Required work:
Return every record below exactly; leave out the images.

Data provided:

/---

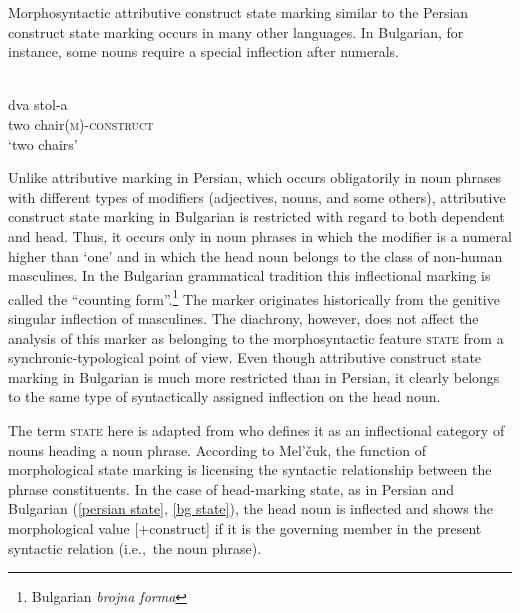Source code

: Morphosyntactic attributive construct state marking similar to the Persian construct state marking occurs in many other languages. In Bulgarian, for instance, some nouns require a special inflection after numerals.
\begin{exe}
\ex 
{}\\
\label{bg state}
\gll 	dva 	stol-a\\
	two	chair{\textsc{(m)-construct}}\\
\glt 	‘two chairs’
\end{exe}
Unlike attributive  marking in Persian, which occurs obligatorily in noun phrases with different types of modifiers (adjectives, nouns, and some others), attributive construct state marking in Bulgarian is restricted with regard to both dependent and head. Thus, it occurs only in noun phrases in which the modifier is a numeral higher than ‘one’ and in which the head noun belongs to the class of non-human masculines. In the Bulgarian grammatical tradition this inflectional marking is called the “counting form”.\footnote{Bulgarian \textit{brojna forma}} The marker originates historically from the genitive singular inflection of masculines. The diachrony, however, does not affect the analysis of this marker as belonging to the morphosyntactic feature \textsc{state} from a synchronic-typological point of view. Even though attributive construct state marking in Bulgarian is much more restricted than in Persian, it clearly belongs to the same type of syntactically assigned inflection on the head noun.

The term \textsc{state} here is adapted from \citet[114–116]{melcuk2006} who defines it as an inflectional category of nouns heading a noun phrase. According to Mel'čuk, the function of morphological state marking is licensing the syntactic relationship between the phrase constituents. In the case of head-marking state, as in Persian and Bulgarian (\ref{persian state}, \ref{bg state}), the head noun is inflected and shows the morphological value [+construct] if it is the governing member in the present syntactic relation (i.e.,~the noun phrase).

\---

Written answer:
Source code

: Morphosyntactic attributive construct state marking similar to the Persian construct state marking occurs in many other languages. In Bulgarian, for instance, some nouns require a special inflection after numerals.
\begin{exe}
\ex 
{}\\
\label{bg state}
\gll 	dva 	stol-a\\
	two	chair{\textsc{(m)-construct}}\\
\glt 	‘two chairs’
\end{exe}
Unlike attributive  marking in Persian, which occurs obligatorily in noun phrases with different types of modifiers (adjectives, nouns, and some others), attributive construct state marking in Bulgarian is restricted with regard to both dependent and head. Thus, it occurs only in noun phrases in which the modifier is a numeral higher than ‘one’ and in which the head noun belongs to the class of non-human masculines. In the Bulgarian grammatical tradition this inflectional marking is called the “counting form”.\footnote{Bulgarian \textit{brojna forma}} The marker originates historically from the genitive singular inflection of masculines. The diachrony, however, does not affect the analysis of this marker as belonging to the morphosyntactic feature \textsc{state} from a synchronic-typological point of view. Even though attributive construct state marking in Bulgarian is much more restricted than in Persian, it clearly belongs to the same type of syntactically assigned inflection on the head noun.

The term \textsc{state} here is adapted from \citet[114–116]{melcuk2006} who defines it as an inflectional category of nouns heading a noun phrase. According to Mel'čuk, the function of morphological state marking is licensing the syntactic relationship between the phrase constituents. In the case of head-marking state, as in Persian and Bulgarian (\ref{persian state}, \ref{bg state}), the head noun is inflected and shows the morphological value [+construct] if it is the governing member in the present syntactic relation (i.e.,~the noun phrase).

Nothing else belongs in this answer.